• _WHAT IS REQUIRED_
Each record below needs to be written out exactly as it reads.

Dataset entries:
——

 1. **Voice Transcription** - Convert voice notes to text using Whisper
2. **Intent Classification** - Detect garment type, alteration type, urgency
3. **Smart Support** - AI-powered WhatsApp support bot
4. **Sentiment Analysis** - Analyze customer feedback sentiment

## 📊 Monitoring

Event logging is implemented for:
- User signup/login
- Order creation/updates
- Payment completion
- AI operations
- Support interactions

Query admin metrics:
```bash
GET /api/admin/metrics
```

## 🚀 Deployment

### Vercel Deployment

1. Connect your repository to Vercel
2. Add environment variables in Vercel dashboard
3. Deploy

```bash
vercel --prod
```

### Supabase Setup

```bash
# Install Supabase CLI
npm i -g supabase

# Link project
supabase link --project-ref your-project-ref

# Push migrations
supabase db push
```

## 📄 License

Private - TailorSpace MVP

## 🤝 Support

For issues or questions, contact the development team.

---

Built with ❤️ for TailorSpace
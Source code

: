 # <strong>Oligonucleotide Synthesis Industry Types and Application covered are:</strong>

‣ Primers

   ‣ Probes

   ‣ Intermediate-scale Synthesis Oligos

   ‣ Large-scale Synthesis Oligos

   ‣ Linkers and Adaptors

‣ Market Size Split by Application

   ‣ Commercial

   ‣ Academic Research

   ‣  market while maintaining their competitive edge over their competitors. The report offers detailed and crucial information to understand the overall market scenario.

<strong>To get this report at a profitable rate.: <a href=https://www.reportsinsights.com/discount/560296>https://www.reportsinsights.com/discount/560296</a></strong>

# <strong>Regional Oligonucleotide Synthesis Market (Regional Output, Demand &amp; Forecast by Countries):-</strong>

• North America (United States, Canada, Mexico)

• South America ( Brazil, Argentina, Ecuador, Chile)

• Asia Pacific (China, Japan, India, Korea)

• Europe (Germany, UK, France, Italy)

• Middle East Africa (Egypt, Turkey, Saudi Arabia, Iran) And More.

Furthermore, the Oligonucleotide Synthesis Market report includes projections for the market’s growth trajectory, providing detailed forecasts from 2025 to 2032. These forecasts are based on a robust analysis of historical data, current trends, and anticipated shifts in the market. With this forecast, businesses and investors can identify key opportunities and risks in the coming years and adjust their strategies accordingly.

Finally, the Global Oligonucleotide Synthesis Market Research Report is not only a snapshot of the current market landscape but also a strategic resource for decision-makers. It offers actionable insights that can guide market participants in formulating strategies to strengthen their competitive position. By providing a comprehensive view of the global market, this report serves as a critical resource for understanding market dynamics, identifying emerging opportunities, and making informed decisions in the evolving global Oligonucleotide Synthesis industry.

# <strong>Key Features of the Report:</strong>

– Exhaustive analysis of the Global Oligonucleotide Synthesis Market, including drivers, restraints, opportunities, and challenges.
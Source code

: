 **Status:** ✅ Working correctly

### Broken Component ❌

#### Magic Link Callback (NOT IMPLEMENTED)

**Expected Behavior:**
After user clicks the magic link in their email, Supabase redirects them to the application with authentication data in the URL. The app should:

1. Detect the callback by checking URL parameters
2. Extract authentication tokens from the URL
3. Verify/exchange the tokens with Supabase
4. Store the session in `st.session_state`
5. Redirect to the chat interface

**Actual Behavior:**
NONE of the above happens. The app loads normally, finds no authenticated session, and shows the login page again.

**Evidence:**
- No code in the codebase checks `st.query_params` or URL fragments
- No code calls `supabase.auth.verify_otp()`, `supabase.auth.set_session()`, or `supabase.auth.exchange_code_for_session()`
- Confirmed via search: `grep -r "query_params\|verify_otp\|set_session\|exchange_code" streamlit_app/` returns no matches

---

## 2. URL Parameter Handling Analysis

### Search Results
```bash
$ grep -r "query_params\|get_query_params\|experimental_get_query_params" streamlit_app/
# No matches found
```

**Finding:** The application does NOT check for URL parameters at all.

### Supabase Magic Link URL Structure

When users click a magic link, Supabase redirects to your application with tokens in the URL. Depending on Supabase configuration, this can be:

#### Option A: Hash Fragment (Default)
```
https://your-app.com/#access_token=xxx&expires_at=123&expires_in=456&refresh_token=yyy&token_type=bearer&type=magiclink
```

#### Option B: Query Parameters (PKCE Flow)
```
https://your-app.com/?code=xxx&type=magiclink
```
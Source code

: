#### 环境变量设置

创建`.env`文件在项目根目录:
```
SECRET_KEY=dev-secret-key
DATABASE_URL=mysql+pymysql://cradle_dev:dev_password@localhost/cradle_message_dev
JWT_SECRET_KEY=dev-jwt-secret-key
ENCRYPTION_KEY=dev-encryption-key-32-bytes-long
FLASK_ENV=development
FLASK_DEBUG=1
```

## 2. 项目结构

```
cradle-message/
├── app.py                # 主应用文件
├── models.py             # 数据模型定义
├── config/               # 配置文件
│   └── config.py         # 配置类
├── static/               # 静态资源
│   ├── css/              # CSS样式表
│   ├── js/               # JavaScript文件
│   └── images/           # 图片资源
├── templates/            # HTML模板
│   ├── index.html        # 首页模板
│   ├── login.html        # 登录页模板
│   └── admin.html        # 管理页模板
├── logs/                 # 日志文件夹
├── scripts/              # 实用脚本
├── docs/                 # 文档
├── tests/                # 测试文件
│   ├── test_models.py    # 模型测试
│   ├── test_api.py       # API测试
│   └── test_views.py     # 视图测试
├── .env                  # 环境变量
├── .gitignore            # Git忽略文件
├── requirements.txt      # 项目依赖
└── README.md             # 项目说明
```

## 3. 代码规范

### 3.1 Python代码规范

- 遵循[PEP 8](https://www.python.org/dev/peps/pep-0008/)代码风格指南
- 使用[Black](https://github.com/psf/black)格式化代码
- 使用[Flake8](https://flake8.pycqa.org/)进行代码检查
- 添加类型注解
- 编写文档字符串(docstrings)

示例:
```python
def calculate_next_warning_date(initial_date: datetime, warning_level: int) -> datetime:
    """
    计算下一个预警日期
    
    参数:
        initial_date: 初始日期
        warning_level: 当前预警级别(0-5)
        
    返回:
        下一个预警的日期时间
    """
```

——

• _EXERCISE RESULT_
 1. **Voice Transcription** - Convert voice notes to text using Whisper
2. **Intent Classification** - Detect garment type, alteration type, urgency
3. **Smart Support** - AI-powered WhatsApp support bot
4. **Sentiment Analysis** - Analyze customer feedback sentiment

## 📊 Monitoring

Event logging is implemented for:
- User signup/login
- Order creation/updates
- Payment completion
- AI operations
- Support interactions

Query admin metrics:
```bash
GET /api/admin/metrics
```

## 🚀 Deployment

### Vercel Deployment

1. Connect your repository to Vercel
2. Add environment variables in Vercel dashboard
3. Deploy

```bash
vercel --prod
```

### Supabase Setup

```bash
# Install Supabase CLI
npm i -g supabase

# Link project
supabase link --project-ref your-project-ref

# Push migrations
supabase db push
```

## 📄 License

Private - TailorSpace MVP

## 🤝 Support

For issues or questions, contact the development team.

---

Built with ❤️ for TailorSpace
Source code

: # <strong>Oligonucleotide Synthesis Industry Types and Application covered are:</strong>

‣ Primers

   ‣ Probes

   ‣ Intermediate-scale Synthesis Oligos

   ‣ Large-scale Synthesis Oligos

   ‣ Linkers and Adaptors

‣ Market Size Split by Application

   ‣ Commercial

   ‣ Academic Research

   ‣  market while maintaining their competitive edge over their competitors. The report offers detailed and crucial information to understand the overall market scenario.

<strong>To get this report at a profitable rate.: <a href=https://www.reportsinsights.com/discount/560296>https://www.reportsinsights.com/discount/560296</a></strong>

# <strong>Regional Oligonucleotide Synthesis Market (Regional Output, Demand &amp; Forecast by Countries):-</strong>

• North America (United States, Canada, Mexico)

• South America ( Brazil, Argentina, Ecuador, Chile)

• Asia Pacific (China, Japan, India, Korea)

• Europe (Germany, UK, France, Italy)

• Middle East Africa (Egypt, Turkey, Saudi Arabia, Iran) And More.

Furthermore, the Oligonucleotide Synthesis Market report includes projections for the market’s growth trajectory, providing detailed forecasts from 2025 to 2032. These forecasts are based on a robust analysis of historical data, current trends, and anticipated shifts in the market. With this forecast, businesses and investors can identify key opportunities and risks in the coming years and adjust their strategies accordingly.

Finally, the Global Oligonucleotide Synthesis Market Research Report is not only a snapshot of the current market landscape but also a strategic resource for decision-makers. It offers actionable insights that can guide market participants in formulating strategies to strengthen their competitive position. By providing a comprehensive view of the global market, this report serves as a critical resource for understanding market dynamics, identifying emerging opportunities, and making informed decisions in the evolving global Oligonucleotide Synthesis industry.

# <strong>Key Features of the Report:</strong>

– Exhaustive analysis of the Global Oligonucleotide Synthesis Market, including drivers, restraints, opportunities, and challenges.
Source code

: **Status:** ✅ Working correctly

### Broken Component ❌

#### Magic Link Callback (NOT IMPLEMENTED)

**Expected Behavior:**
After user clicks the magic link in their email, Supabase redirects them to the application with authentication data in the URL. The app should:

1. Detect the callback by checking URL parameters
2. Extract authentication tokens from the URL
3. Verify/exchange the tokens with Supabase
4. Store the session in `st.session_state`
5. Redirect to the chat interface

**Actual Behavior:**
NONE of the above happens. The app loads normally, finds no authenticated session, and shows the login page again.

**Evidence:**
- No code in the codebase checks `st.query_params` or URL fragments
- No code calls `supabase.auth.verify_otp()`, `supabase.auth.set_session()`, or `supabase.auth.exchange_code_for_session()`
- Confirmed via search: `grep -r "query_params\|verify_otp\|set_session\|exchange_code" streamlit_app/` returns no matches

---

## 2. URL Parameter Handling Analysis

### Search Results
```bash
$ grep -r "query_params\|get_query_params\|experimental_get_query_params" streamlit_app/
# No matches found
```

**Finding:** The application does NOT check for URL parameters at all.

### Supabase Magic Link URL Structure

When users click a magic link, Supabase redirects to your application with tokens in the URL. Depending on Supabase configuration, this can be:

#### Option A: Hash Fragment (Default)
```
https://your-app.com/#access_token=xxx&expires_at=123&expires_in=456&refresh_token=yyy&token_type=bearer&type=magiclink
```

#### Option B: Query Parameters (PKCE Flow)
```
https://your-app.com/?code=xxx&type=magiclink
```
Source code

:#### 环境变量设置

创建`.env`文件在项目根目录:
```
SECRET_KEY=dev-secret-key
DATABASE_URL=mysql+pymysql://cradle_dev:dev_password@localhost/cradle_message_dev
JWT_SECRET_KEY=dev-jwt-secret-key
ENCRYPTION_KEY=dev-encryption-key-32-bytes-long
FLASK_ENV=development
FLASK_DEBUG=1
```

## 2. 项目结构

```
cradle-message/
├── app.py                # 主应用文件
├── models.py             # 数据模型定义
├── config/               # 配置文件
│   └── config.py         # 配置类
├── static/               # 静态资源
│   ├── css/              # CSS样式表
│   ├── js/               # JavaScript文件
│   └── images/           # 图片资源
├── templates/            # HTML模板
│   ├── index.html        # 首页模板
│   ├── login.html        # 登录页模板
│   └── admin.html        # 管理页模板
├── logs/                 # 日志文件夹
├── scripts/              # 实用脚本
├── docs/                 # 文档
├── tests/                # 测试文件
│   ├── test_models.py    # 模型测试
│   ├── test_api.py       # API测试
│   └── test_views.py     # 视图测试
├── .env                  # 环境变量
├── .gitignore            # Git忽略文件
├── requirements.txt      # 项目依赖
└── README.md             # 项目说明
```

## 3. 代码规范

### 3.1 Python代码规范

- 遵循[PEP 8](https://www.python.org/dev/peps/pep-0008/)代码风格指南
- 使用[Black](https://github.com/psf/black)格式化代码
- 使用[Flake8](https://flake8.pycqa.org/)进行代码检查
- 添加类型注解
- 编写文档字符串(docstrings)

示例:
```python
def calculate_next_warning_date(initial_date: datetime, warning_level: int) -> datetime:
    """
    计算下一个预警日期
    
    参数:
        initial_date: 初始日期
        warning_level: 当前预警级别(0-5)
        
    返回:
        下一个预警的日期时间
    """
```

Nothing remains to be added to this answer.